§ Task material:
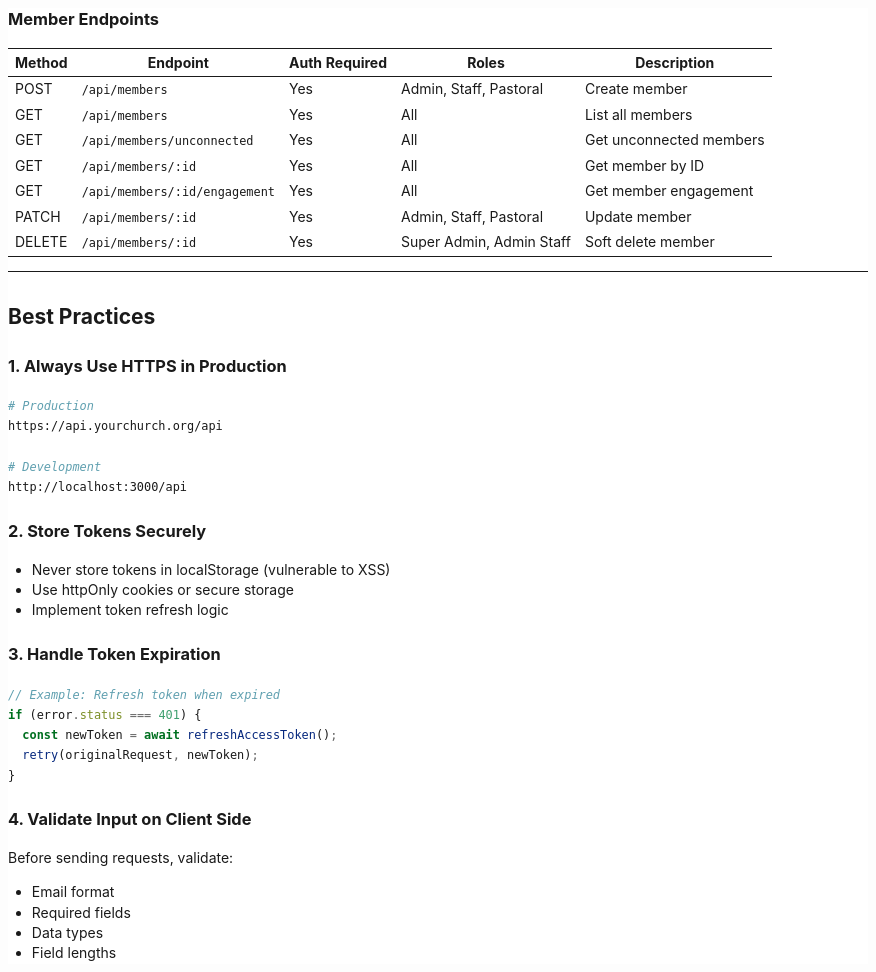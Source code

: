 ### Member Endpoints

| Method | Endpoint | Auth Required | Roles | Description |
|--------|----------|---------------|-------|-------------|
| POST | `/api/members` | Yes | Admin, Staff, Pastoral | Create member |
| GET | `/api/members` | Yes | All | List all members |
| GET | `/api/members/unconnected` | Yes | All | Get unconnected members |
| GET | `/api/members/:id` | Yes | All | Get member by ID |
| GET | `/api/members/:id/engagement` | Yes | All | Get member engagement |
| PATCH | `/api/members/:id` | Yes | Admin, Staff, Pastoral | Update member |
| DELETE | `/api/members/:id` | Yes | Super Admin, Admin Staff | Soft delete member |

---

## Best Practices

### 1. Always Use HTTPS in Production
```bash
# Production
https://api.yourchurch.org/api

# Development
http://localhost:3000/api
```

### 2. Store Tokens Securely
- Never store tokens in localStorage (vulnerable to XSS)
- Use httpOnly cookies or secure storage
- Implement token refresh logic

### 3. Handle Token Expiration
```javascript
// Example: Refresh token when expired
if (error.status === 401) {
  const newToken = await refreshAccessToken();
  retry(originalRequest, newToken);
}
```

### 4. Validate Input on Client Side
Before sending requests, validate:
- Email format
- Required fields
- Data types
- Field lengths
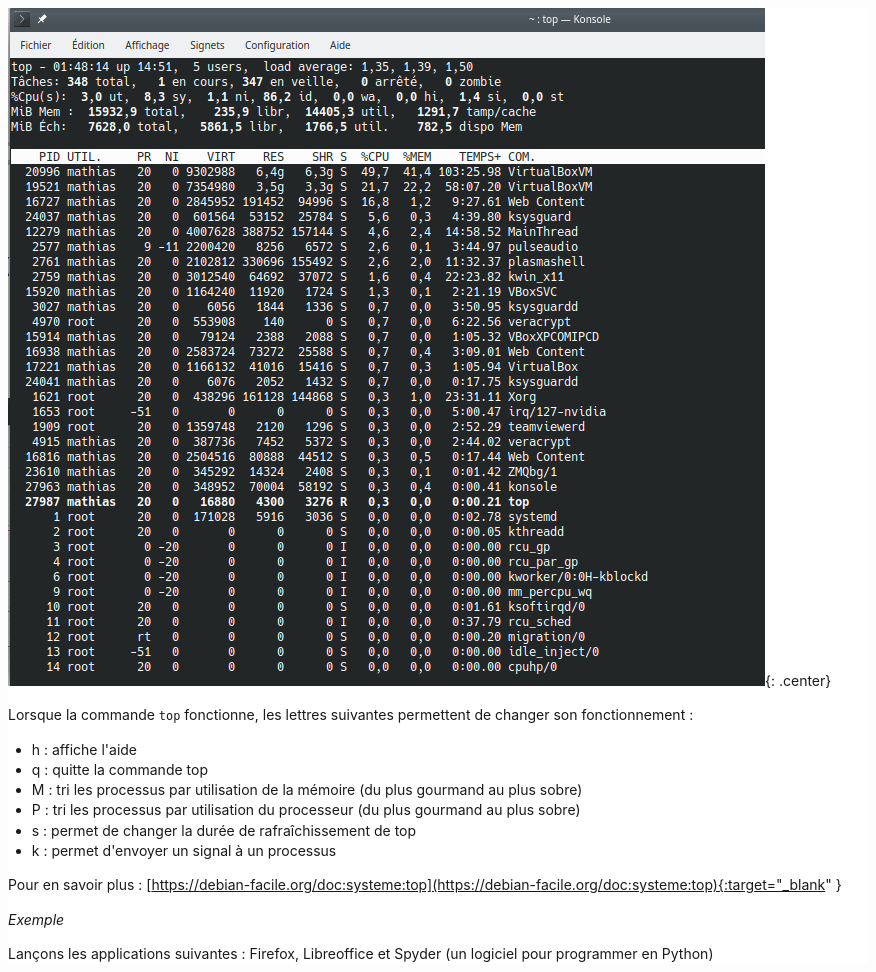 ![](Images/gui5.png){: .center}

Lorsque la commande `top` fonctionne, les lettres suivantes permettent de changer son fonctionnement :

- h : affiche l'aide
- q : quitte la commande top
- M : tri les processus par utilisation de la mémoire (du plus gourmand au plus sobre)
- P : tri les processus par utilisation du processeur (du plus gourmand au plus sobre)
- s : permet de changer la durée de rafraîchissement de top
- k : permet d'envoyer un signal à un processus

Pour en savoir plus : [https://debian-facile.org/doc:systeme:top](https://debian-facile.org/doc:systeme:top){:target="_blank" }


*Exemple*
 
Lançons les applications suivantes : Firefox, Libreoffice et Spyder (un logiciel pour programmer en Python)
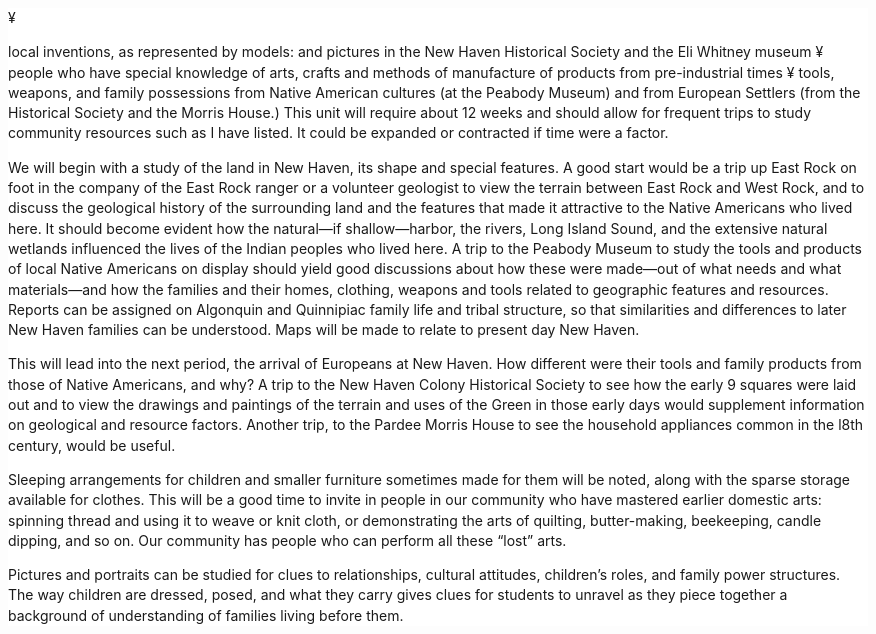 ¥
</td>
<td>
local inventions, as represented by models: and pictures in the New Haven Historical Society and the Eli Whitney museum
</td>
</tr>
<tr>
<td>
¥
</td>
<td>
people who have special knowledge of arts, crafts and methods of manufacture of products from pre-industrial times
</td>
</tr>
<tr>
<td>
¥
</td>
<td>
tools, weapons, and family possessions from Native American cultures (at the Peabody Museum) and from European Settlers (from the Historical Society and the Morris House.)
</td>
</tr>
</table>
</dl>
</blockquote>
This unit will require about 12 weeks and should allow for frequent trips to study community resources such as I have listed. It could be expanded or contracted if time were a factor.
<p>
We will begin with a study of the land in New Haven, its shape and special features. A good start would be a trip up East Rock on foot in the company of the East Rock ranger or a volunteer geologist to view the terrain between East Rock and West Rock, and to discuss the geological history of the surrounding land and the features that made it attractive to the Native Americans who lived here. It should become evident how the natural—if shallow—harbor, the rivers, Long Island Sound, and the extensive natural wetlands influenced the lives of the Indian peoples who lived here. A trip to the Peabody Museum to study the tools and products of local Native Americans on display should yield good discussions about how these were made—out of what needs and what materials—and how the families and their homes, clothing, weapons and tools related to geographic features and resources. Reports can be assigned on Algonquin and Quinnipiac family life and tribal structure, so that similarities and differences to later New Haven families can be understood. Maps will be made to relate to present day New Haven.
</p>
<p>
This will lead into the next period, the arrival of Europeans at New Haven. How different were their tools and family products from those of Native Americans, and why? A trip to the New Haven Colony Historical Society to see how the early 9 squares were laid out and to view the drawings and paintings of the terrain and uses of the Green in those early days would supplement information on geological and resource factors. Another trip, to the Pardee Morris House to see the household appliances common in the l8th century, would be useful.
</p>
<p>
Sleeping arrangements for children and smaller furniture sometimes made for them will be noted, along with the sparse storage available for clothes. This will be a good time to invite in people in our community who have mastered earlier domestic arts: spinning thread and using it to weave or knit cloth, or demonstrating the arts of quilting, butter-making, beekeeping, candle dipping, and so on. Our community has people who can perform all these “lost” arts.
</p>
<p>
Pictures and portraits can be studied for clues to relationships, cultural attitudes, children’s roles, and family power structures. The way children are dressed, posed, and what they carry gives clues for students to unravel as they piece together a background of understanding of families living before them.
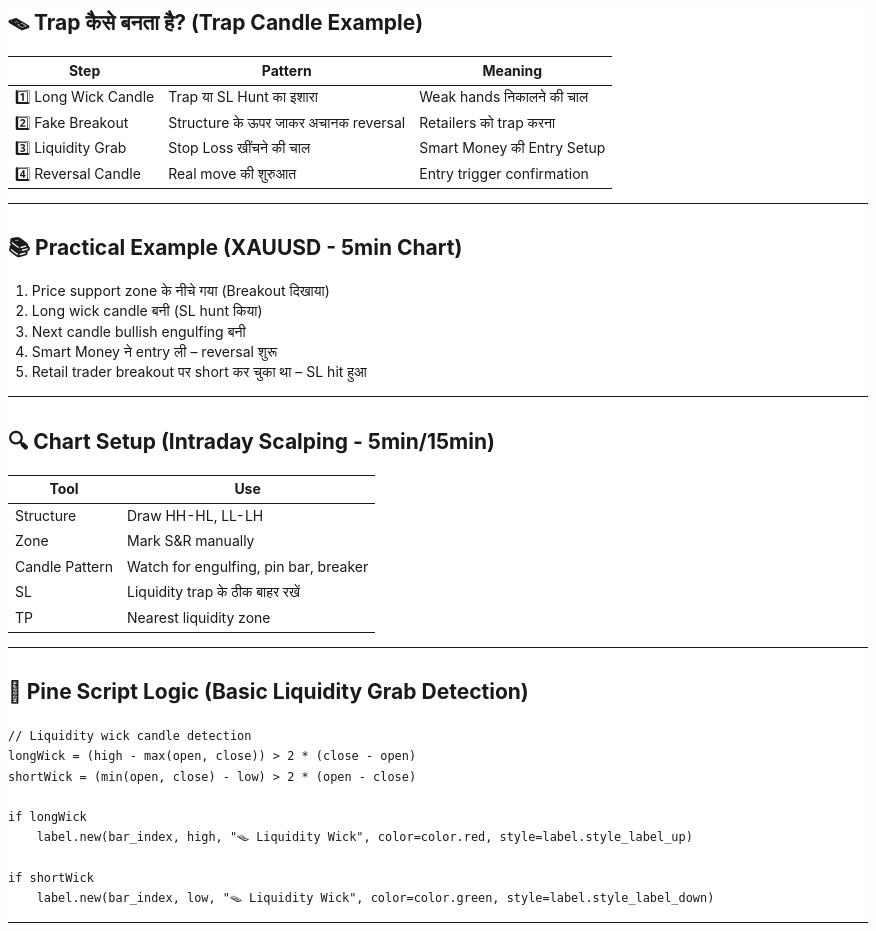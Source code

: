 
## 🪤 Trap कैसे बनता है? (Trap Candle Example)

| Step                 | Pattern                              | Meaning                       |
|----------------------|---------------------------------------|-------------------------------|
| 1️⃣ Long Wick Candle | Trap या SL Hunt का इशारा             | Weak hands निकालने की चाल      |
| 2️⃣ Fake Breakout    | Structure के ऊपर जाकर अचानक reversal | Retailers को trap करना         |
| 3️⃣ Liquidity Grab   | Stop Loss खींचने की चाल              | Smart Money की Entry Setup     |
| 4️⃣ Reversal Candle  | Real move की शुरुआत                  | Entry trigger confirmation     |

---

## 📚 Practical Example (XAUUSD - 5min Chart)

1. Price support zone के नीचे गया (Breakout दिखाया)  
2. Long wick candle बनी (SL hunt किया)  
3. Next candle bullish engulfing बनी  
4. Smart Money ने entry ली – reversal शुरू  
5. Retail trader breakout पर short कर चुका था – SL hit हुआ

---

## 🔍 Chart Setup (Intraday Scalping - 5min/15min)

| Tool           | Use                                   |
|----------------|----------------------------------------|
| Structure      | Draw HH-HL, LL-LH                     |
| Zone           | Mark S&R manually                    |
| Candle Pattern | Watch for engulfing, pin bar, breaker |
| SL             | Liquidity trap के ठीक बाहर रखें       |
| TP             | Nearest liquidity zone                |

---

## 🔎 Pine Script Logic (Basic Liquidity Grab Detection)

```pinescript
// Liquidity wick candle detection
longWick = (high - max(open, close)) > 2 * (close - open)
shortWick = (min(open, close) - low) > 2 * (open - close)

if longWick
    label.new(bar_index, high, "🪤 Liquidity Wick", color=color.red, style=label.style_label_up)

if shortWick
    label.new(bar_index, low, "🪤 Liquidity Wick", color=color.green, style=label.style_label_down)
```

---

§ What needs to be done:
In the records above, find the lines holding "Pastoral". Copy each one.

§ Response below:
| POST | `/api/members` | Yes | Admin, Staff, Pastoral | Create member |
| PATCH | `/api/members/:id` | Yes | Admin, Staff, Pastoral | Update member |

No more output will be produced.